Give back the data in full, with every line exact.

*** Provided entries ***

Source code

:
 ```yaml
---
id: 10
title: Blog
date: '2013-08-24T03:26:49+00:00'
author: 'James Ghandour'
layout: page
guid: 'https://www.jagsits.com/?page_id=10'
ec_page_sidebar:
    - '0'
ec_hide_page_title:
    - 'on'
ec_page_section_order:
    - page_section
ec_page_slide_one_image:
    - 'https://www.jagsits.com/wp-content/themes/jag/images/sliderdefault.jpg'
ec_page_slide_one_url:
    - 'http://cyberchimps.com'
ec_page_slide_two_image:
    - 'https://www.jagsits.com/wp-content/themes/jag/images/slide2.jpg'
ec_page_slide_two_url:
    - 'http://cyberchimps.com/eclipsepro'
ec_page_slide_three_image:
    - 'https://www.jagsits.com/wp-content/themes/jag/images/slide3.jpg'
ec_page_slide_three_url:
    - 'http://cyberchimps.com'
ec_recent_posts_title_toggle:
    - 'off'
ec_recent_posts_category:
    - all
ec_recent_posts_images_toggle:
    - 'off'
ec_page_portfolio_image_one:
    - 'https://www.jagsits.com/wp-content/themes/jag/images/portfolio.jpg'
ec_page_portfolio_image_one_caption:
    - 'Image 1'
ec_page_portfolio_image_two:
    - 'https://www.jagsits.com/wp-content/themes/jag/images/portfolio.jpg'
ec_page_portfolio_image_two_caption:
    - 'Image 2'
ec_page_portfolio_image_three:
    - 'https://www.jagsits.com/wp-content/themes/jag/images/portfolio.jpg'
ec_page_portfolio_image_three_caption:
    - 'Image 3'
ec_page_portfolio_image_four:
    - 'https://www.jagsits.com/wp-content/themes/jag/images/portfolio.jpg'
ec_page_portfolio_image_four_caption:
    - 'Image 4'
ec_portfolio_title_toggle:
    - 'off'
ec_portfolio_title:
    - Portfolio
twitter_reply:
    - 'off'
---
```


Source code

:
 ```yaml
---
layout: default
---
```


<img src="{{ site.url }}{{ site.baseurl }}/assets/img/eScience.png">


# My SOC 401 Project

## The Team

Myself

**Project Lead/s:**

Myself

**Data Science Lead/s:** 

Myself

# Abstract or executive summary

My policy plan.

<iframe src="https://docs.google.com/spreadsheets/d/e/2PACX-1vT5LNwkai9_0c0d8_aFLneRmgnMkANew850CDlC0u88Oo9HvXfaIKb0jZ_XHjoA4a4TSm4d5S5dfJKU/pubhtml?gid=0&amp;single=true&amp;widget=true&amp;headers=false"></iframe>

*** End of Provided entries ***

> **Solution for this exercise**:
Source code

:
 ```yaml
---
id: 10
title: Blog
date: '2013-08-24T03:26:49+00:00'
author: 'James Ghandour'
layout: page
guid: 'https://www.jagsits.com/?page_id=10'
ec_page_sidebar:
    - '0'
ec_hide_page_title:
    - 'on'
ec_page_section_order:
    - page_section
ec_page_slide_one_image:
    - 'https://www.jagsits.com/wp-content/themes/jag/images/sliderdefault.jpg'
ec_page_slide_one_url:
    - 'http://cyberchimps.com'
ec_page_slide_two_image:
    - 'https://www.jagsits.com/wp-content/themes/jag/images/slide2.jpg'
ec_page_slide_two_url:
    - 'http://cyberchimps.com/eclipsepro'
ec_page_slide_three_image:
    - 'https://www.jagsits.com/wp-content/themes/jag/images/slide3.jpg'
ec_page_slide_three_url:
    - 'http://cyberchimps.com'
ec_recent_posts_title_toggle:
    - 'off'
ec_recent_posts_category:
    - all
ec_recent_posts_images_toggle:
    - 'off'
ec_page_portfolio_image_one:
    - 'https://www.jagsits.com/wp-content/themes/jag/images/portfolio.jpg'
ec_page_portfolio_image_one_caption:
    - 'Image 1'
ec_page_portfolio_image_two:
    - 'https://www.jagsits.com/wp-content/themes/jag/images/portfolio.jpg'
ec_page_portfolio_image_two_caption:
    - 'Image 2'
ec_page_portfolio_image_three:
    - 'https://www.jagsits.com/wp-content/themes/jag/images/portfolio.jpg'
ec_page_portfolio_image_three_caption:
    - 'Image 3'
ec_page_portfolio_image_four:
    - 'https://www.jagsits.com/wp-content/themes/jag/images/portfolio.jpg'
ec_page_portfolio_image_four_caption:
    - 'Image 4'
ec_portfolio_title_toggle:
    - 'off'
ec_portfolio_title:
    - Portfolio
twitter_reply:
    - 'off'
---
```


Source code

:
 ```yaml
---
layout: default
---
```


<img src="{{ site.url }}{{ site.baseurl }}/assets/img/eScience.png">


# My SOC 401 Project

## The Team

Myself

**Project Lead/s:**

Myself

**Data Science Lead/s:** 

Myself

# Abstract or executive summary

My policy plan.

<iframe src="https://docs.google.com/spreadsheets/d/e/2PACX-1vT5LNwkai9_0c0d8_aFLneRmgnMkANew850CDlC0u88Oo9HvXfaIKb0jZ_XHjoA4a4TSm4d5S5dfJKU/pubhtml?gid=0&amp;single=true&amp;widget=true&amp;headers=false"></iframe>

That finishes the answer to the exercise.